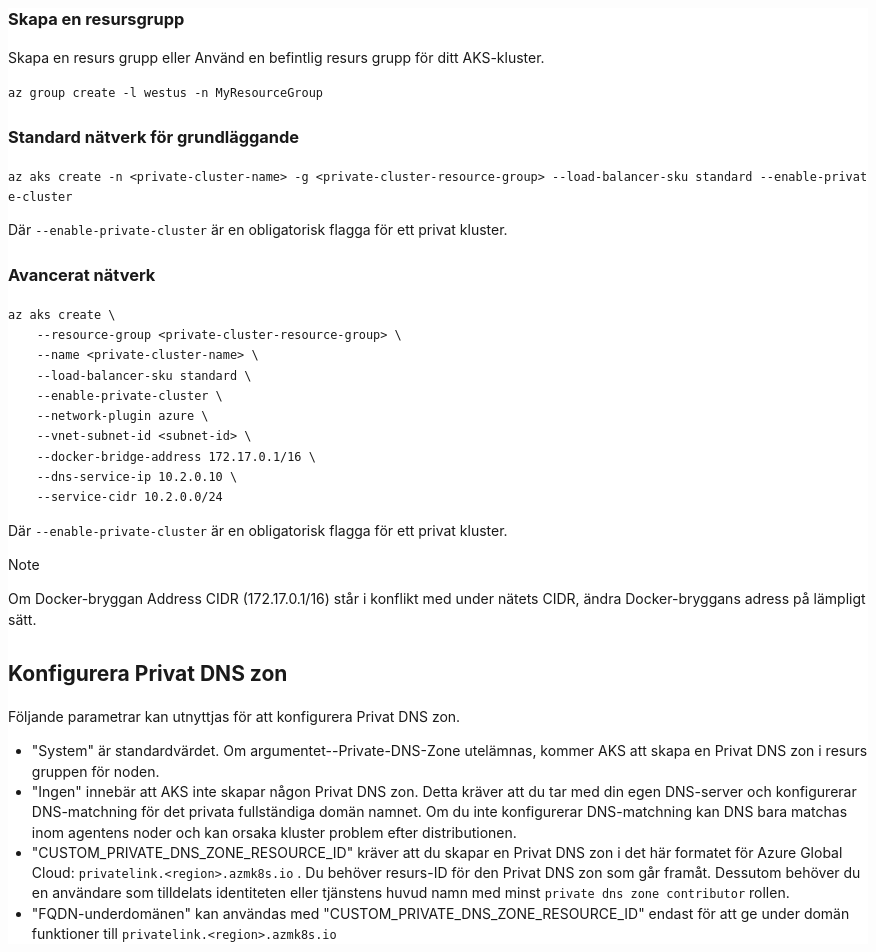 ### <a name="create-a-resource-group"></a>Skapa en resursgrupp

Skapa en resurs grupp eller Använd en befintlig resurs grupp för ditt AKS-kluster.

```azurecli-interactive
az group create -l westus -n MyResourceGroup
```

### <a name="default-basic-networking"></a>Standard nätverk för grundläggande 

```azurecli-interactive
az aks create -n <private-cluster-name> -g <private-cluster-resource-group> --load-balancer-sku standard --enable-private-cluster  
```
Där `--enable-private-cluster` är en obligatorisk flagga för ett privat kluster. 

### <a name="advanced-networking"></a>Avancerat nätverk  

```azurecli-interactive
az aks create \
    --resource-group <private-cluster-resource-group> \
    --name <private-cluster-name> \
    --load-balancer-sku standard \
    --enable-private-cluster \
    --network-plugin azure \
    --vnet-subnet-id <subnet-id> \
    --docker-bridge-address 172.17.0.1/16 \
    --dns-service-ip 10.2.0.10 \
    --service-cidr 10.2.0.0/24 
```
Där `--enable-private-cluster` är en obligatorisk flagga för ett privat kluster. 

> [!NOTE]
> Om Docker-bryggan Address CIDR (172.17.0.1/16) står i konflikt med under nätets CIDR, ändra Docker-bryggans adress på lämpligt sätt.

## <a name="configure-private-dns-zone"></a>Konfigurera Privat DNS zon 

Följande parametrar kan utnyttjas för att konfigurera Privat DNS zon.

- "System" är standardvärdet. Om argumentet--Private-DNS-Zone utelämnas, kommer AKS att skapa en Privat DNS zon i resurs gruppen för noden.
- "Ingen" innebär att AKS inte skapar någon Privat DNS zon.  Detta kräver att du tar med din egen DNS-server och konfigurerar DNS-matchning för det privata fullständiga domän namnet.  Om du inte konfigurerar DNS-matchning kan DNS bara matchas inom agentens noder och kan orsaka kluster problem efter distributionen. 
- "CUSTOM_PRIVATE_DNS_ZONE_RESOURCE_ID" kräver att du skapar en Privat DNS zon i det här formatet för Azure Global Cloud: `privatelink.<region>.azmk8s.io` . Du behöver resurs-ID för den Privat DNS zon som går framåt.  Dessutom behöver du en användare som tilldelats identiteten eller tjänstens huvud namn med minst `private dns zone contributor` rollen.
- "FQDN-underdomänen" kan användas med "CUSTOM_PRIVATE_DNS_ZONE_RESOURCE_ID" endast för att ge under domän funktioner till `privatelink.<region>.azmk8s.io`


[az-provider-register]: /cli/azure/provider#az-provider-register
[az-feature-list]: /cli/azure/feature#az-feature-list
[az-extension-add]: /cli/azure/extension#az-extension-add
[az-extension-update]: /cli/azure/extension#az-extension-update
[private-link-service]: ../private-link/private-link-service-overview.md#limitations
[virtual-network-peering]: ../virtual-network/virtual-network-peering-overview.md
[azure-bastion]: ../bastion/tutorial-create-host-portal.md
[express-route-or-vpn]: ../expressroute/expressroute-about-virtual-network-gateways.md
[devops-agents]: /azure/devops/pipelines/agents/agents
[availability-zones]: availability-zones.md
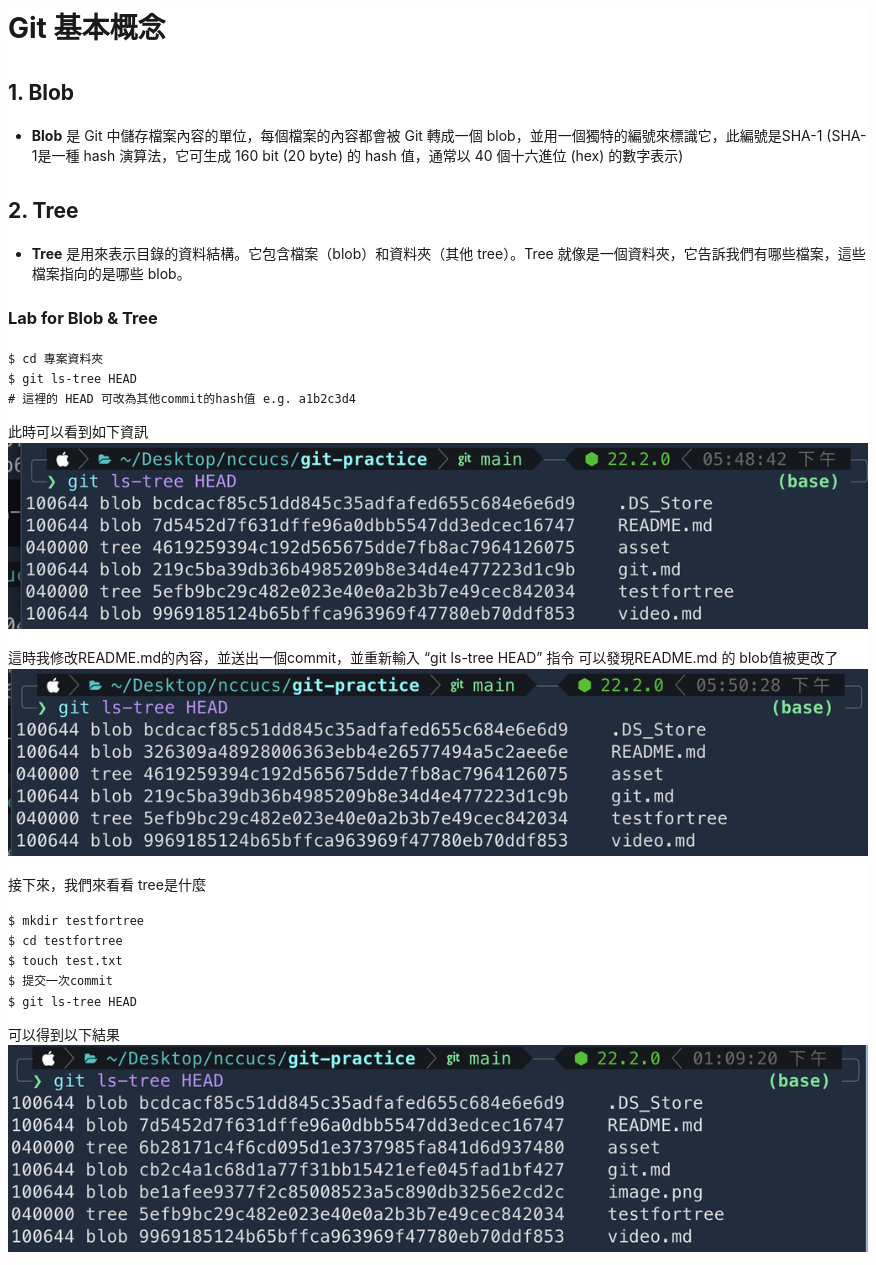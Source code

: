 # Git 基本概念

## 1. **Blob**
- **Blob** 是 Git 中儲存檔案內容的單位，每個檔案的內容都會被 Git 轉成一個 blob，並用一個獨特的編號來標識它，此編號是SHA-1 (SHA-1是一種 hash 演算法，它可生成 160 bit (20 byte) 的 hash 值，通常以 40 個十六進位 (hex) 的數字表示)

## 2. **Tree**
- **Tree** 是用來表示目錄的資料結構。它包含檔案（blob）和資料夾（其他 tree）。Tree 就像是一個資料夾，它告訴我們有哪些檔案，這些檔案指向的是哪些 blob。

### Lab for Blob & Tree
    $ cd 專案資料夾
    $ git ls-tree HEAD
    # 這裡的 HEAD 可改為其他commit的hash值 e.g. a1b2c3d4
此時可以看到如下資訊
![alt text](asset/image.png)

這時我修改README.md的內容，並送出一個commit，並重新輸入 “git ls-tree HEAD” 指令
可以發現README.md 的 blob值被更改了 
![alt text](asset/image_cc.png)

接下來，我們來看看 tree是什麼

    $ mkdir testfortree
    $ cd testfortree
    $ touch test.txt
    $ 提交一次commit
    $ git ls-tree HEAD
可以得到以下結果
![](asset/image-1.png)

○ ○ ○ ○

» Task to carry out: For every entry above, please output the text exactly and leave any picture behind.

» Answer to this task:
 ### <a name="create-a-resource-group"></a>Skapa en resursgrupp

Skapa en resurs grupp eller Använd en befintlig resurs grupp för ditt AKS-kluster.

```azurecli-interactive
az group create -l westus -n MyResourceGroup
```

### <a name="default-basic-networking"></a>Standard nätverk för grundläggande 

```azurecli-interactive
az aks create -n <private-cluster-name> -g <private-cluster-resource-group> --load-balancer-sku standard --enable-private-cluster  
```
Där `--enable-private-cluster` är en obligatorisk flagga för ett privat kluster. 

### <a name="advanced-networking"></a>Avancerat nätverk  

```azurecli-interactive
az aks create \
    --resource-group <private-cluster-resource-group> \
    --name <private-cluster-name> \
    --load-balancer-sku standard \
    --enable-private-cluster \
    --network-plugin azure \
    --vnet-subnet-id <subnet-id> \
    --docker-bridge-address 172.17.0.1/16 \
    --dns-service-ip 10.2.0.10 \
    --service-cidr 10.2.0.0/24 
```
Där `--enable-private-cluster` är en obligatorisk flagga för ett privat kluster. 

> [!NOTE]
> Om Docker-bryggan Address CIDR (172.17.0.1/16) står i konflikt med under nätets CIDR, ändra Docker-bryggans adress på lämpligt sätt.

## <a name="configure-private-dns-zone"></a>Konfigurera Privat DNS zon 

Följande parametrar kan utnyttjas för att konfigurera Privat DNS zon.

- "System" är standardvärdet. Om argumentet--Private-DNS-Zone utelämnas, kommer AKS att skapa en Privat DNS zon i resurs gruppen för noden.
- "Ingen" innebär att AKS inte skapar någon Privat DNS zon.  Detta kräver att du tar med din egen DNS-server och konfigurerar DNS-matchning för det privata fullständiga domän namnet.  Om du inte konfigurerar DNS-matchning kan DNS bara matchas inom agentens noder och kan orsaka kluster problem efter distributionen. 
- "CUSTOM_PRIVATE_DNS_ZONE_RESOURCE_ID" kräver att du skapar en Privat DNS zon i det här formatet för Azure Global Cloud: `privatelink.<region>.azmk8s.io` . Du behöver resurs-ID för den Privat DNS zon som går framåt.  Dessutom behöver du en användare som tilldelats identiteten eller tjänstens huvud namn med minst `private dns zone contributor` rollen.
- "FQDN-underdomänen" kan användas med "CUSTOM_PRIVATE_DNS_ZONE_RESOURCE_ID" endast för att ge under domän funktioner till `privatelink.<region>.azmk8s.io`


[az-provider-register]: /cli/azure/provider#az-provider-register
[az-feature-list]: /cli/azure/feature#az-feature-list
[az-extension-add]: /cli/azure/extension#az-extension-add
[az-extension-update]: /cli/azure/extension#az-extension-update
[private-link-service]: ../private-link/private-link-service-overview.md#limitations
[virtual-network-peering]: ../virtual-network/virtual-network-peering-overview.md
[azure-bastion]: ../bastion/tutorial-create-host-portal.md
[express-route-or-vpn]: ../expressroute/expressroute-about-virtual-network-gateways.md
[devops-agents]: /azure/devops/pipelines/agents/agents
[availability-zones]: availability-zones.md
Source code

: # Git 基本概念

## 1. **Blob**
- **Blob** 是 Git 中儲存檔案內容的單位，每個檔案的內容都會被 Git 轉成一個 blob，並用一個獨特的編號來標識它，此編號是SHA-1 (SHA-1是一種 hash 演算法，它可生成 160 bit (20 byte) 的 hash 值，通常以 40 個十六進位 (hex) 的數字表示)

## 2. **Tree**
- **Tree** 是用來表示目錄的資料結構。它包含檔案（blob）和資料夾（其他 tree）。Tree 就像是一個資料夾，它告訴我們有哪些檔案，這些檔案指向的是哪些 blob。

### Lab for Blob & Tree
    $ cd 專案資料夾
    $ git ls-tree HEAD
    # 這裡的 HEAD 可改為其他commit的hash值 e.g. a1b2c3d4
此時可以看到如下資訊
![alt text](asset/image.png)

這時我修改README.md的內容，並送出一個commit，並重新輸入 “git ls-tree HEAD” 指令
可以發現README.md 的 blob值被更改了 
![alt text](asset/image_cc.png)

接下來，我們來看看 tree是什麼

    $ mkdir testfortree
    $ cd testfortree
    $ touch test.txt
    $ 提交一次commit
    $ git ls-tree HEAD
可以得到以下結果
![](asset/image-1.png)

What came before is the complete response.